Publications by authors named "Rie Seyama"

3 Publications

  • Page 1 of 1

Whole exome sequencing of fetal structural anomalies detected by ultrasonography.

J Hum Genet 2021 May 3;66(5):499-507. Epub 2020 Nov 3.

Department of Human Genetics, Yokohama City University Graduate School of Medicine, Yokohama, Japan.

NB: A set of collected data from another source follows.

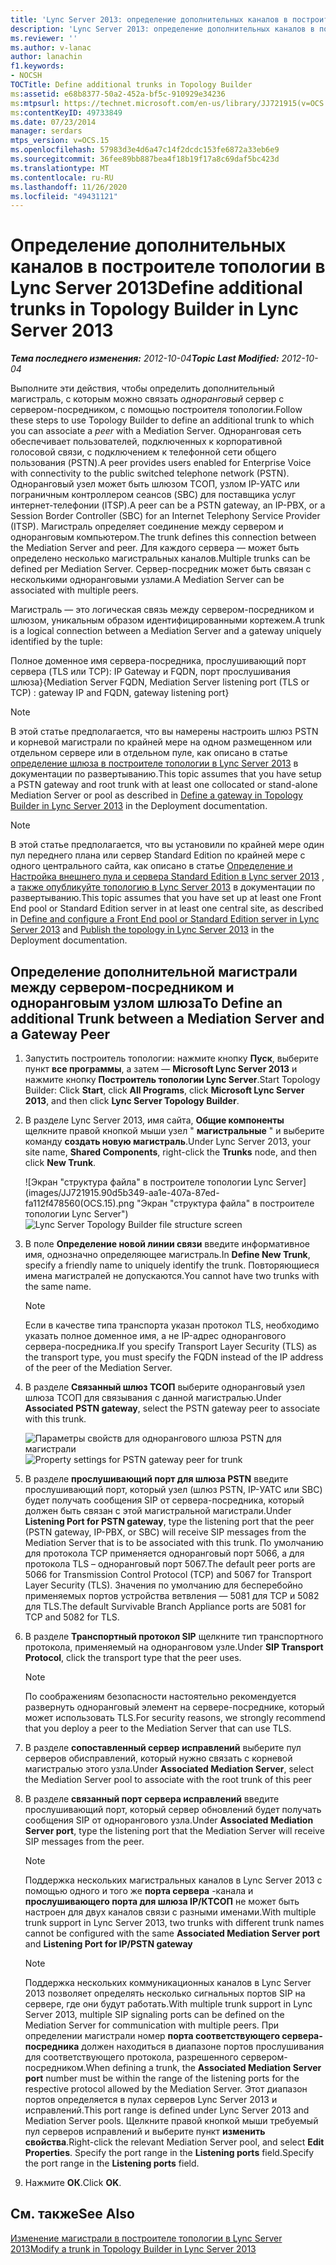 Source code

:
 ```yaml
---
title: 'Lync Server 2013: определение дополнительных каналов в построителе топологии'
description: 'Lync Server 2013: определение дополнительных каналов в построителе топологии.'
ms.reviewer: ''
ms.author: v-lanac
author: lanachin
f1.keywords:
- NOCSH
TOCTitle: Define additional trunks in Topology Builder
ms:assetid: e68b8377-50a2-452a-bf5c-910929e34236
ms:mtpsurl: https://technet.microsoft.com/en-us/library/JJ721915(v=OCS.15)
ms:contentKeyID: 49733849
ms.date: 07/23/2014
manager: serdars
mtps_version: v=OCS.15
ms.openlocfilehash: 57983d3e4d6a47c14f2dcdc153fe6872a33eb6e9
ms.sourcegitcommit: 36fee89bb887bea4f18b19f17a8c69daf5bc423d
ms.translationtype: MT
ms.contentlocale: ru-RU
ms.lasthandoff: 11/26/2020
ms.locfileid: "49431121"
---
```

# <a name="define-additional-trunks-in-topology-builder-in-lync-server-2013"></a><span data-ttu-id="9ddaa-103">Определение дополнительных каналов в построителе топологии в Lync Server 2013</span><span class="sxs-lookup"><span data-stu-id="9ddaa-103">Define additional trunks in Topology Builder in Lync Server 2013</span></span>

<div data-xmlns="http://www.w3.org/1999/xhtml">

<div class="topic" data-xmlns="http://www.w3.org/1999/xhtml" data-msxsl="urn:schemas-microsoft-com:xslt" data-cs="https://msdn.microsoft.com/">

<div data-asp="https://msdn2.microsoft.com/asp">



</div>

<div id="mainSection">

<div id="mainBody"><span data-ttu-id="9ddaa-104">

<span> </span></span><span class="sxs-lookup"><span data-stu-id="9ddaa-104">

<span> </span></span></span>

<span data-ttu-id="9ddaa-105">_**Тема последнего изменения:** 2012-10-04_</span><span class="sxs-lookup"><span data-stu-id="9ddaa-105">_**Topic Last Modified:** 2012-10-04_</span></span>

<span data-ttu-id="9ddaa-106">Выполните эти действия, чтобы определить дополнительный магистраль, с которым можно связать *одноранговый* сервер с сервером-посредником, с помощью построителя топологии.</span><span class="sxs-lookup"><span data-stu-id="9ddaa-106">Follow these steps to use Topology Builder to define an additional trunk to which you can associate a *peer* with a Mediation Server.</span></span> <span data-ttu-id="9ddaa-107">Одноранговая сеть обеспечивает пользователей, подключенных к корпоративной голосовой связи, с подключением к телефонной сети общего пользования (PSTN).</span><span class="sxs-lookup"><span data-stu-id="9ddaa-107">A peer provides users enabled for Enterprise Voice with connectivity to the public switched telephone network (PSTN).</span></span> <span data-ttu-id="9ddaa-108">Одноранговый узел может быть шлюзом ТСОП, узлом IP-УАТС или пограничным контроллером сеансов (SBC) для поставщика услуг интернет-телефонии (ITSP).</span><span class="sxs-lookup"><span data-stu-id="9ddaa-108">A peer can be a PSTN gateway, an IP-PBX, or a Session Border Controller (SBC) for an Internet Telephony Service Provider (ITSP).</span></span> <span data-ttu-id="9ddaa-109">Магистраль определяет соединение между сервером и одноранговым компьютером.</span><span class="sxs-lookup"><span data-stu-id="9ddaa-109">The trunk defines this connection between the Mediation Server and peer.</span></span> <span data-ttu-id="9ddaa-110">Для каждого сервера — может быть определено несколько магистральных каналов.</span><span class="sxs-lookup"><span data-stu-id="9ddaa-110">Multiple trunks can be defined per Mediation Server.</span></span> <span data-ttu-id="9ddaa-111">Сервер-посредник может быть связан с несколькими одноранговыми узлами.</span><span class="sxs-lookup"><span data-stu-id="9ddaa-111">A Mediation Server can be associated with multiple peers.</span></span>

<span data-ttu-id="9ddaa-112">Магистраль — это логическая связь между сервером-посредником и шлюзом, уникальным образом идентифицированными кортежем.</span><span class="sxs-lookup"><span data-stu-id="9ddaa-112">A trunk is a logical connection between a Mediation Server and a gateway uniquely identified by the tuple:</span></span>

<span data-ttu-id="9ddaa-113">Полное доменное имя сервера-посредника, прослушивающий порт сервера (TLS или TCP): IP Gateway и FQDN, порт прослушивания шлюза}</span><span class="sxs-lookup"><span data-stu-id="9ddaa-113">{Mediation Server FQDN, Mediation Server listening port (TLS or TCP) : gateway IP and FQDN, gateway listening port}</span></span>

<div>


> [!NOTE]  
> <span data-ttu-id="9ddaa-114">В этой статье предполагается, что вы намерены настроить шлюз PSTN и корневой магистрали по крайней мере на одном размещенном или отдельном сервере или в отдельном пуле, как описано в статье <A href="lync-server-2013-define-a-gateway-in-topology-builder.md">определение шлюза в построителе топологии в Lync Server 2013</A> в документации по развертыванию.</span><span class="sxs-lookup"><span data-stu-id="9ddaa-114">This topic assumes that you have setup a PSTN gateway and root trunk with at least one collocated or stand-alone Mediation Server or pool as described in <A href="lync-server-2013-define-a-gateway-in-topology-builder.md">Define a gateway in Topology Builder in Lync Server 2013</A> in the Deployment documentation.</span></span>



</div>

<div>


> [!NOTE]  
> <span data-ttu-id="9ddaa-115">В этой статье предполагается, что вы установили по крайней мере один пул переднего плана или сервер Standard Edition по крайней мере с одного центрального сайта, как описано в статье <A href="lync-server-2013-define-and-configure-a-front-end-pool-or-standard-edition-server.md">Определение и Настройка внешнего пула и сервера Standard Edition в Lync server 2013</A> , а <A href="lync-server-2013-publish-the-topology.md">также опубликуйте топологию в Lync Server 2013</A> в документации по развертыванию.</span><span class="sxs-lookup"><span data-stu-id="9ddaa-115">This topic assumes that you have set up at least one Front End pool or Standard Edition server in at least one central site, as described in <A href="lync-server-2013-define-and-configure-a-front-end-pool-or-standard-edition-server.md">Define and configure a Front End pool or Standard Edition server in Lync Server 2013</A> and <A href="lync-server-2013-publish-the-topology.md">Publish the topology in Lync Server 2013</A> in the Deployment documentation.</span></span>



</div>

<div>

## <a name="to-define-an-additional-trunk-between-a-mediation-server-and-a-gateway-peer"></a><span data-ttu-id="9ddaa-116">Определение дополнительной магистрали между сервером-посредником и одноранговым узлом шлюза</span><span class="sxs-lookup"><span data-stu-id="9ddaa-116">To Define an additional Trunk between a Mediation Server and a Gateway Peer</span></span>

1.  <span data-ttu-id="9ddaa-117">Запустить построитель топологии: нажмите кнопку **Пуск**, выберите пункт **все программы**, а затем — **Microsoft Lync Server 2013** и нажмите кнопку **Построитель топологии Lync Server**.</span><span class="sxs-lookup"><span data-stu-id="9ddaa-117">Start Topology Builder: Click **Start**, click **All Programs**, click **Microsoft Lync Server 2013**, and then click **Lync Server Topology Builder**.</span></span>

2.  <span data-ttu-id="9ddaa-118">В разделе Lync Server 2013, имя сайта, **Общие компоненты** щелкните правой кнопкой мыши узел " **магистральные** " и выберите команду **создать новую магистраль**.</span><span class="sxs-lookup"><span data-stu-id="9ddaa-118">Under Lync Server 2013, your site name, **Shared Components**, right-click the **Trunks** node, and then click **New Trunk**.</span></span>
    
    <span data-ttu-id="9ddaa-119">![Экран "структура файла" в построителе топологии Lync Server](images/JJ721915.90d5b349-aa1e-407a-87ed-fa112f478560(OCS.15).png "Экран "структура файла" в построителе топологии Lync Server")</span><span class="sxs-lookup"><span data-stu-id="9ddaa-119">![Lync Server Topology Builder file structure screen](images/JJ721915.90d5b349-aa1e-407a-87ed-fa112f478560(OCS.15).png "Lync Server Topology Builder file structure screen")</span></span>

3.  <span data-ttu-id="9ddaa-120">В поле **Определение новой линии связи** введите информативное имя, однозначно определяющее магистраль.</span><span class="sxs-lookup"><span data-stu-id="9ddaa-120">In **Define New Trunk**, specify a friendly name to uniquely identify the trunk.</span></span> <span data-ttu-id="9ddaa-121">Повторяющиеся имена магистралей не допускаются.</span><span class="sxs-lookup"><span data-stu-id="9ddaa-121">You cannot have two trunks with the same name.</span></span>
    
    <div>
    

    > [!NOTE]  
    > <span data-ttu-id="9ddaa-122">Если в качестве типа транспорта указан протокол TLS, необходимо указать полное доменное имя, а не IP-адрес однорангового сервера-посредника.</span><span class="sxs-lookup"><span data-stu-id="9ddaa-122">If you specify Transport Layer Security (TLS) as the transport type, you must specify the FQDN instead of the IP address of the peer of the Mediation Server.</span></span>

    
    </div>

4.  <span data-ttu-id="9ddaa-123">В разделе **Связанный шлюз ТСОП** выберите одноранговый узел шлюза ТСОП для связывания с данной магистралью.</span><span class="sxs-lookup"><span data-stu-id="9ddaa-123">Under **Associated PSTN gateway**, select the PSTN gateway peer to associate with this trunk.</span></span>
    
    <span data-ttu-id="9ddaa-124">![Параметры свойств для однорангового шлюза PSTN для магистрали](images/JJ721915.7c3fe8ee-8f4c-4413-8462-8347228e61bb(OCS.15).png "Параметры свойств для однорангового шлюза PSTN для магистрали")</span><span class="sxs-lookup"><span data-stu-id="9ddaa-124">![Property settings for PSTN gateway peer for trunk](images/JJ721915.7c3fe8ee-8f4c-4413-8462-8347228e61bb(OCS.15).png "Property settings for PSTN gateway peer for trunk")</span></span>

5.  <span data-ttu-id="9ddaa-125">В разделе **прослушивающий порт для шлюза PSTN** введите прослушивающий порт, который узел (шлюз PSTN, IP-УАТС или SBC) будет получать сообщения SIP от сервера-посредника, который должен быть связан с этой магистральной магистрали.</span><span class="sxs-lookup"><span data-stu-id="9ddaa-125">Under **Listening Port for PSTN gateway**, type the listening port that the peer (PSTN gateway, IP-PBX, or SBC) will receive SIP messages from the Mediation Server that is to be associated with this trunk.</span></span> <span data-ttu-id="9ddaa-126">По умолчанию для протокола TCP применяется одноранговый порт 5066, а для протокола TLS – одноранговый порт 5067.</span><span class="sxs-lookup"><span data-stu-id="9ddaa-126">The default peer ports are 5066 for Transmission Control Protocol (TCP) and 5067 for Transport Layer Security (TLS).</span></span> <span data-ttu-id="9ddaa-127">Значения по умолчанию для бесперебойно применяемых портов устройства ветвления — 5081 для TCP и 5082 для TLS.</span><span class="sxs-lookup"><span data-stu-id="9ddaa-127">The default Survivable Branch Appliance ports are 5081 for TCP and 5082 for TLS.</span></span>

6.  <span data-ttu-id="9ddaa-128">В разделе **Транспортный протокол SIP** щелкните тип транспортного протокола, применяемый на одноранговом узле.</span><span class="sxs-lookup"><span data-stu-id="9ddaa-128">Under **SIP Transport Protocol**, click the transport type that the peer uses.</span></span>
    
    <div>
    

    > [!NOTE]  
    > <span data-ttu-id="9ddaa-129">По соображениям безопасности настоятельно рекомендуется развернуть одноранговый элемент на сервере-посреднике, который может использовать TLS.</span><span class="sxs-lookup"><span data-stu-id="9ddaa-129">For security reasons, we strongly recommend that you deploy a peer to the Mediation Server that can use TLS.</span></span>

    
    </div>

7.  <span data-ttu-id="9ddaa-130">В разделе **сопоставленный сервер исправлений** выберите пул серверов обисправлений, который нужно связать с корневой магистралью этого узла.</span><span class="sxs-lookup"><span data-stu-id="9ddaa-130">Under **Associated Mediation Server**, select the Mediation Server pool to associate with the root trunk of this peer</span></span>

8.  <span data-ttu-id="9ddaa-131">В разделе **связанный порт сервера исправлений** введите прослушивающий порт, который сервер обновлений будет получать сообщения SIP от однорангового узла.</span><span class="sxs-lookup"><span data-stu-id="9ddaa-131">Under **Associated Mediation Server port**, type the listening port that the Mediation Server will receive SIP messages from the peer.</span></span>
    
    <div>
    

    > [!NOTE]  
    > <span data-ttu-id="9ddaa-132">Поддержка нескольких магистральных каналов в Lync Server 2013 с помощью одного и того же <STRONG>порта сервера</STRONG> -канала и <STRONG>прослушивающего порта для шлюза IP/КТСОП</STRONG> не может быть настроен для двух каналов связи с разными именами.</span><span class="sxs-lookup"><span data-stu-id="9ddaa-132">With multiple trunk support in Lync Server 2013, two trunks with different trunk names cannot be configured with the same <STRONG>Associated Mediation Server port</STRONG> and <STRONG>Listening Port for IP/PSTN gateway</STRONG></span></span>

    
    </div>
    
    <div>
    

    > [!NOTE]  
    > <span data-ttu-id="9ddaa-133">Поддержка нескольких коммуникационных каналов в Lync Server 2013 позволяет определять несколько сигнальных портов SIP на сервере, где они будут работать.</span><span class="sxs-lookup"><span data-stu-id="9ddaa-133">With multiple trunk support in Lync Server 2013, multiple SIP signaling ports can be defined on the Mediation Server for communication with multiple peers.</span></span> <span data-ttu-id="9ddaa-134">При определении магистрали номер <STRONG>порта соответствующего сервера-посредника</STRONG> должен находиться в диапазоне портов прослушивания для соответствующего протокола, разрешенного сервером-посредником.</span><span class="sxs-lookup"><span data-stu-id="9ddaa-134">When defining a trunk, the <STRONG>Associated Mediation Server port</STRONG> number must be within the range of the listening ports for the respective protocol allowed by the Mediation Server.</span></span> <span data-ttu-id="9ddaa-135">Этот диапазон портов определяется в пулах серверов Lync Server 2013 и исправлений.</span><span class="sxs-lookup"><span data-stu-id="9ddaa-135">This port range is defined under Lync Server 2013 and Mediation Server pools.</span></span> <span data-ttu-id="9ddaa-136">Щелкните правой кнопкой мыши требуемый пул серверов исправлений и выберите пункт <STRONG>изменить свойства</STRONG>.</span><span class="sxs-lookup"><span data-stu-id="9ddaa-136">Right-click the relevant Mediation Server pool, and select <STRONG>Edit Properties</STRONG>.</span></span> <span data-ttu-id="9ddaa-137">Specify the port range in the <STRONG>Listening ports</STRONG> field.</span><span class="sxs-lookup"><span data-stu-id="9ddaa-137">Specify the port range in the <STRONG>Listening ports</STRONG> field.</span></span>

    
    </div>

9.  <span data-ttu-id="9ddaa-138">Нажмите **ОК**.</span><span class="sxs-lookup"><span data-stu-id="9ddaa-138">Click **OK**.</span></span>

</div>

<div>

## <a name="see-also"></a><span data-ttu-id="9ddaa-139">См. также</span><span class="sxs-lookup"><span data-stu-id="9ddaa-139">See Also</span></span>


[<span data-ttu-id="9ddaa-140">Изменение магистрали в построителе топологии в Lync Server 2013</span><span class="sxs-lookup"><span data-stu-id="9ddaa-140">Modify a trunk in Topology Builder in Lync Server 2013</span></span>](lync-server-2013-modify-a-trunk-in-topology-builder.md)  
  

<span data-ttu-id="9ddaa-141"></div>

</div>

<span> </span>

</div>

</div>

</span><span class="sxs-lookup"><span data-stu-id="9ddaa-141"></div>

</div>

<span> </span>

</div>

</div>

</span></span></div>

The objective of this study was to evaluate the efficacy of whole exome sequencing (WES) for the genetic diagnosis of cases presenting with fetal structural anomalies detected by ultrasonography. WES was performed on 19 cases with prenatal structural anomalies. Genomic DNA was extracted from umbilical cords or umbilical blood obtained shortly after birth. WES data were analyzed on prenatal phenotypes alone, and the data were re-analyzed after information regarding the postnatal phenotype was obtained. Based solely on the fetal phenotype, pathogenic, or likely pathogenic, single nucleotide variants were identified in 5 of 19 (26.3%) cases. Moreover, we detected trisomy 21 in two cases by WES-based copy number variation analysis. The overall diagnostic rate was 36.8% (7/19). They were all compatible with respective fetal structural anomalies. By referring to postnatal phenotype information, another candidate variant was identified by a postnatal clinical feature that was not detected in prenatal screening. As detailed phenotyping is desirable for better diagnostic rates in WES analysis, we should be aware that fetal phenotype is a useful, but sometimes limited source of information for comprehensive genetic analysis. It is important to amass more data of genotype-phenotype correlations, especially to appropriately assess the validity of WES in prenatal settings.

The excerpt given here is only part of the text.